--- START ---

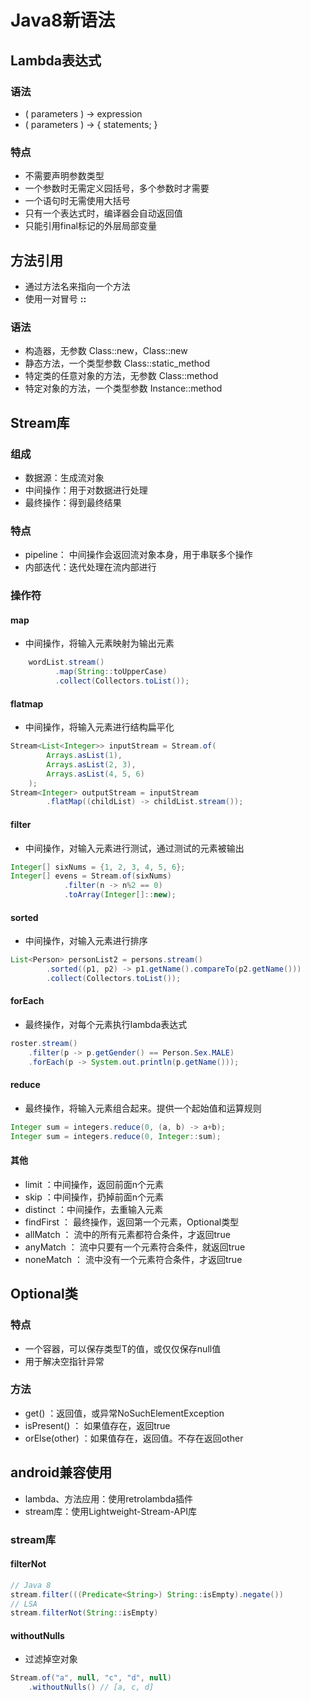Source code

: 

# Java8新语法



## Lambda表达式

### 语法
* ( parameters ) -> expression
* ( parameters ) -> { statements; }


### 特点
* 不需要声明参数类型
* 一个参数时无需定义园括号，多个参数时才需要
* 一个语句时无需使用大括号
* 只有一个表达式时，编译器会自动返回值
* 只能引用final标记的外层局部变量



## 方法引用

* 通过方法名来指向一个方法
* 使用一对冒号 **::**

### 语法
* 构造器，无参数 Class::new，Class<T>::new  
* 静态方法，一个类型参数 Class::static_method
* 特定类的任意对象的方法，无参数 Class::method
* 特定对象的方法，一个类型参数  Instance::method


## Stream库

### 组成
* 数据源：生成流对象
* 中间操作：用于对数据进行处理
* 最终操作：得到最终结果

### 特点
* pipeline： 中间操作会返回流对象本身，用于串联多个操作
* 内部迭代：迭代处理在流内部进行

### 操作符

#### map

* 中间操作，将输入元素映射为输出元素

```java
    wordList.stream()
          .map(String::toUpperCase)
          .collect(Collectors.toList());
```

#### flatmap

* 中间操作，将输入元素进行结构扁平化

```java
Stream<List<Integer>> inputStream = Stream.of(
        Arrays.asList(1),
        Arrays.asList(2, 3),
        Arrays.asList(4, 5, 6)
    );
Stream<Integer> outputStream = inputStream
        .flatMap((childList) -> childList.stream());
```

#### filter

* 中间操作，对输入元素进行测试，通过测试的元素被输出

```java
Integer[] sixNums = {1, 2, 3, 4, 5, 6};
Integer[] evens = Stream.of(sixNums)
            .filter(n -> n%2 == 0)
            .toArray(Integer[]::new);
```

#### sorted

* 中间操作，对输入元素进行排序

```java
List<Person> personList2 = persons.stream()
        .sorted((p1, p2) -> p1.getName().compareTo(p2.getName()))
        .collect(Collectors.toList());
```


#### forEach

* 最终操作，对每个元素执行lambda表达式

```java
roster.stream()
    .filter(p -> p.getGender() == Person.Sex.MALE)
    .forEach(p -> System.out.println(p.getName()));
```

#### reduce

* 最终操作，将输入元素组合起来。提供一个起始值和运算规则

```java
Integer sum = integers.reduce(0, (a, b) -> a+b);
Integer sum = integers.reduce(0, Integer::sum);
```


#### 其他
* limit ：中间操作，返回前面n个元素
* skip  ：中间操作，扔掉前面n个元素
* distinct ：中间操作，去重输入元素
* findFirst ： 最终操作，返回第一个元素，Optional类型
* allMatch ： 流中的所有元素都符合条件，才返回true
* anyMatch ： 流中只要有一个元素符合条件，就返回true
* noneMatch ： 流中没有一个元素符合条件，才返回true


## Optional类

### 特点
* 一个容器，可以保存类型T的值，或仅仅保存null值
* 用于解决空指针异常

### 方法
* get() ：返回值，或异常NoSuchElementException
* isPresent() ： 如果值存在，返回true
* orElse(other) ：如果值存在，返回值。不存在返回other


## android兼容使用

* lambda、方法应用：使用retrolambda插件
* stream库：使用Lightweight-Stream-API库


### stream库

#### filterNot
```java
// Java 8
stream.filter(((Predicate<String>) String::isEmpty).negate())
// LSA
stream.filterNot(String::isEmpty)
```

#### withoutNulls
* 过滤掉空对象

```java
Stream.of("a", null, "c", "d", null)
    .withoutNulls() // [a, c, d]
```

--- END ---

## Instructions to follow
Every line between the one holding "#### filterNot" and the end of the listing above, inclusive, must be transcribed exactly; omit all others.

## Response box
#### filterNot
```java
// Java 8
stream.filter(((Predicate<String>) String::isEmpty).negate())
// LSA
stream.filterNot(String::isEmpty)
```

#### withoutNulls
* 过滤掉空对象

```java
Stream.of("a", null, "c", "d", null)
    .withoutNulls() // [a, c, d]
```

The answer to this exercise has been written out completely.